In the Maldives, It’s Water, Water Everywhere
Exploring the fragile border between land and sea.
it is difficult, perhaps, to form an idea of a nation that consists of 26 atolls spread north-south across a vast expanse of ocean. The Maldives, moreover, have positioned themselves at the pinnacle of the luxury tourist market by subtracting from their national image any trace of social strife. The atolls are made of thousands of tiny islands, virtually any of which make a perfect spot for a world-weary resort.
Bungalows in the Maldives, an oceanic destination for luxury tourists. (Frank Lukasseck / Corbis)
The tourism of the Maldives is predicated upon this vast dissemination of tiny plots of land that seem to barely survive the enormity of the blue element and whose beauty makes them so desirable—and so profitable. Around them the coral reefs change the complexion of the water, creating a tapestry of turquoises and ceruleans. It seems like a world where humans should not exist. The perilous fragility of the coral, moreover, gives the scene a slightly chilling beauty. But after all, one is not here to ponder the fate of the earth and its global warming—one is here to go to a luxury resort. Are the two things unhypocritically compatible?
Naturally, the best resorts anticipate an environmental unease among their wealthy clients. The trend is toward marine conservation combined with “no footprint” escapism, an assuaging of anxiety through a promise of harmony. The newest of the Maldivian atoll resorts, meanwhile, is the lovely Niyama, located on the tiny far-flung fleck of land 40 minutes by seaplane south of the equally tiny capital, Malé. Niyama is owned by Per Aquum, a Maldivian company that is making its mark in this exalted sector by designing introspective resorts equipped to a high level. Many of its villas are built directly upon the water, a common Maldives practice, and inside mine I felt as if the brooding sea was the only thing left to savor. Around the steps that led down to the lagoon, the blacktip sharks gathered as if aware that I was there, their skin a delicate pale lemon-green.
The modern eco-resort can often have a whiff of the British 1960s TV series The Prisoner, in which actor Patrick McGoohan stumbles around a fake English village that provides so many amenities, its inhabitants no longer realize they are not part of the real world. But Niyama gets around this problem by arranging its spaces well and keeping its buildings both small and submerged within glades of palms. Most of the time I felt uncannily alone, wandering along its beaches, where stingrays came right up to the sand as if to ogle me, or watching incoming monsoon storms from the uninhabited islands that lie around the atoll and which one can reach from a boat armed with a pair of flippers and a snorkel. It is the child’s yearning to be alone in a coral garden, on an island where Friday has not yet arrived.
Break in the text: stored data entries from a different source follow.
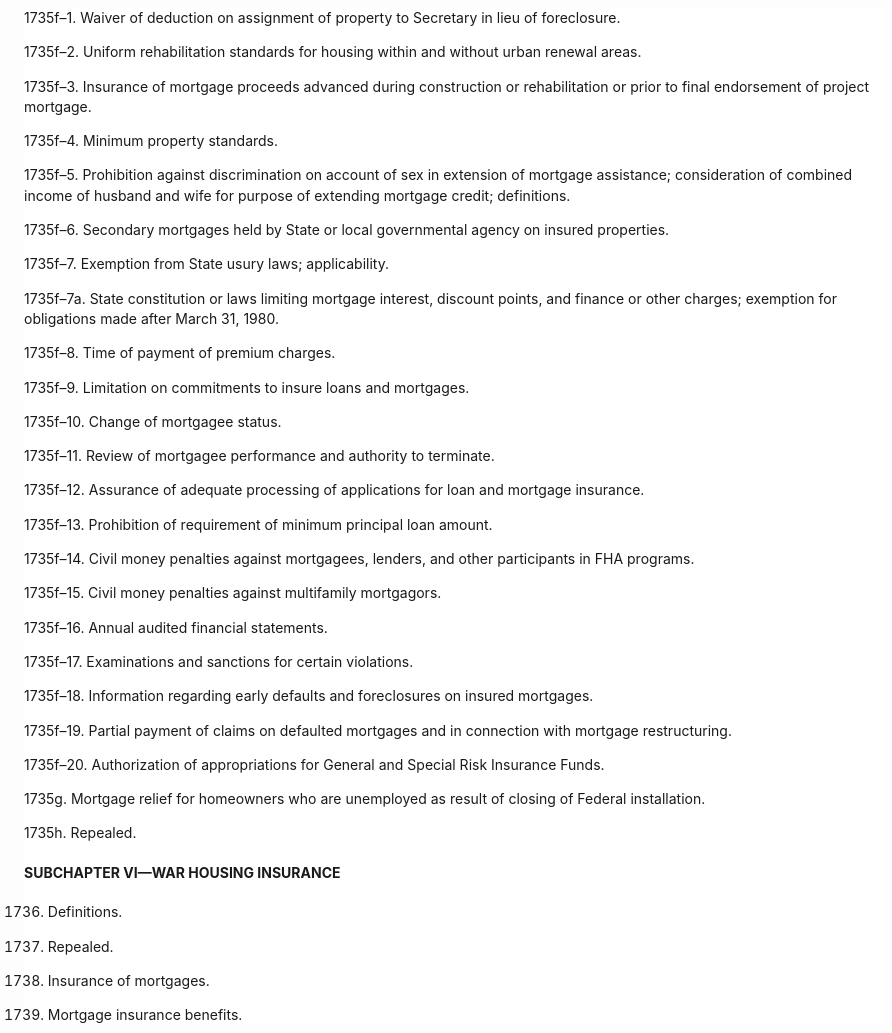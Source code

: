 1735f–1. Waiver of deduction on assignment of property to Secretary in lieu of foreclosure.

1735f–2. Uniform rehabilitation standards for housing within and without urban renewal areas.

1735f–3. Insurance of mortgage proceeds advanced during construction or rehabilitation or prior to final endorsement of project mortgage.

1735f–4. Minimum property standards.

1735f–5. Prohibition against discrimination on account of sex in extension of mortgage assistance; consideration of combined income of husband and wife for purpose of extending mortgage credit; definitions.

1735f–6. Secondary mortgages held by State or local governmental agency on insured properties.

1735f–7. Exemption from State usury laws; applicability.

1735f–7a. State constitution or laws limiting mortgage interest, discount points, and finance or other charges; exemption for obligations made after March 31, 1980.

1735f–8. Time of payment of premium charges.

1735f–9. Limitation on commitments to insure loans and mortgages.

1735f–10. Change of mortgagee status.

1735f–11. Review of mortgagee performance and authority to terminate.

1735f–12. Assurance of adequate processing of applications for loan and mortgage insurance.

1735f–13. Prohibition of requirement of minimum principal loan amount.

1735f–14. Civil money penalties against mortgagees, lenders, and other participants in FHA programs.

1735f–15. Civil money penalties against multifamily mortgagors.

1735f–16. Annual audited financial statements.

1735f–17. Examinations and sanctions for certain violations.

1735f–18. Information regarding early defaults and foreclosures on insured mortgages.

1735f–19. Partial payment of claims on defaulted mortgages and in connection with mortgage restructuring.

1735f–20. Authorization of appropriations for General and Special Risk Insurance Funds.

1735g. Mortgage relief for homeowners who are unemployed as result of closing of Federal installation.

1735h. Repealed.

#### SUBCHAPTER VI—WAR HOUSING INSURANCE ####

1736. Definitions.

1737. Repealed.

1738. Insurance of mortgages.

1739. Mortgage insurance benefits.
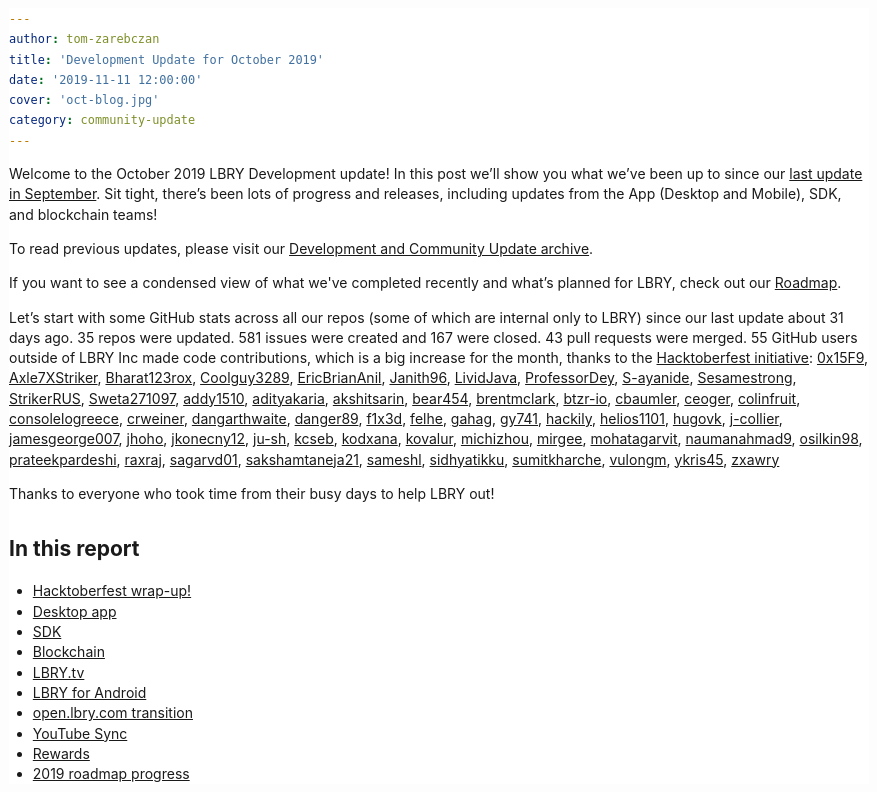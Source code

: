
 ```yaml
---
author: tom-zarebczan
title: 'Development Update for October 2019'
date: '2019-11-11 12:00:00'
cover: 'oct-blog.jpg'
category: community-update
---
```

Welcome to the October 2019 LBRY Development update! In this post we’ll show you what we’ve been up to since our [last update in September](https://lbry.com/news/sept-dev-2019). Sit tight, there’s been lots of progress and releases, including updates from the App (Desktop and Mobile), SDK, and blockchain teams! 

To read previous updates, please visit our [Development and Community Update archive](https://lbry.com/news/category/community-update).

If you want to see a condensed view of what we've completed recently and what’s planned for LBRY, check out our [Roadmap](https://lbry.com/roadmap).

Let’s start with some GitHub stats across all our repos (some of which are internal only to LBRY) since our last update about 31 days ago. 35 repos were updated. 581 issues were created and 167 were closed. 43 pull requests were merged. 55 GitHub users outside of LBRY Inc made code contributions, which is a big increase for the month, thanks to the [Hacktoberfest initiative](#hacktoberfest): 
[0x15F9](https://github.com/0x15F9), [Axle7XStriker](https://github.com/Axle7XStriker), [Bharat123rox](https://github.com/Bharat123rox), [Coolguy3289](https://github.com/Coolguy3289), [EricBrianAnil](https://github.com/EricBrianAnil), [Janith96](https://github.com/Janith96), [LividJava](https://github.com/LividJava), [ProfessorDey](https://github.com/ProfessorDey), [S-ayanide](https://github.com/S-ayanide), [Sesamestrong](https://github.com/Sesamestrong), [StrikerRUS](https://github.com/StrikerRUS), [Sweta271097](https://github.com/Sweta271097), [addy1510](https://github.com/addy1510), [adityakaria](https://github.com/adityakaria), [akshitsarin](https://github.com/akshitsarin), [bear454](https://github.com/bear454), [brentmclark](https://github.com/brentmclark), [btzr-io](https://github.com/btzr-io), [cbaumler](https://github.com/cbaumler), [ceoger](https://github.com/ceoger), [colinfruit](https://github.com/colinfruit), [consolelogreece](https://github.com/consolelogreece), [crweiner](https://github.com/crweiner), [dangarthwaite](https://github.com/dangarthwaite), [danger89](https://github.com/danger89), [f1x3d](https://github.com/f1x3d), [felhe](https://github.com/felhe), [gahag](https://github.com/gahag), [gy741](https://github.com/gy741), [hackily](https://github.com/hackily), [helios1101](https://github.com/helios1101), [hugovk](https://github.com/hugovk), [j-collier](https://github.com/j-collier), [jamesgeorge007](https://github.com/jamesgeorge007), [jhoho](https://github.com/jhoho), [jkonecny12](https://github.com/jkonecny12), [ju-sh](https://github.com/ju-sh), [kcseb](https://github.com/kcseb), [kodxana](https://github.com/kodxana), [kovalur](https://github.com/kovalur), [michizhou](https://github.com/michizhou), [mirgee](https://github.com/mirgee), [mohatagarvit](https://github.com/mohatagarvit), [naumanahmad9](https://github.com/naumanahmad9), [osilkin98](https://github.com/osilkin98), [prateekpardeshi](https://github.com/prateekpardeshi), [raxraj](https://github.com/raxraj), [sagarvd01](https://github.com/sagarvd01), [sakshamtaneja21](https://github.com/sakshamtaneja21), [sameshl](https://github.com/sameshl), [sidhyatikku](https://github.com/sidhyatikku), [sumitkharche](https://github.com/sumitkharche), [vulongm](https://github.com/vulongm), [ykris45](https://github.com/ykris45), [zxawry](https://github.com/zxawry)

Thanks to everyone who took time from their busy days to help LBRY out!
 
## In this report
* [Hacktoberfest wrap-up!](#hacktoberfest)
* [Desktop app](#summary-desktop) 
* [SDK](#summary-sdk) 
* [Blockchain](#blockchain)
* [LBRY.tv](#web)
* [LBRY for Android](#android)
* [open.lbry.com transition](#open)
* [YouTube Sync](#youtube)
* [Rewards](#rewards)
* [2019 roadmap progress](#roadmap)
Niyama, though, has also built a superb ocean-island restaurant, called Edge, out at sea—diners get there in a speedboat—and a submarine nightclub called Subsix, which seem to have been lifted from an early James Bond movie. The DJs are flown in from Los Angeles and London, and the fish peer in at them through observation windows with a kind of piscine astonishment. One therefore seems to be not only living in the ocean, but dancing in it as well.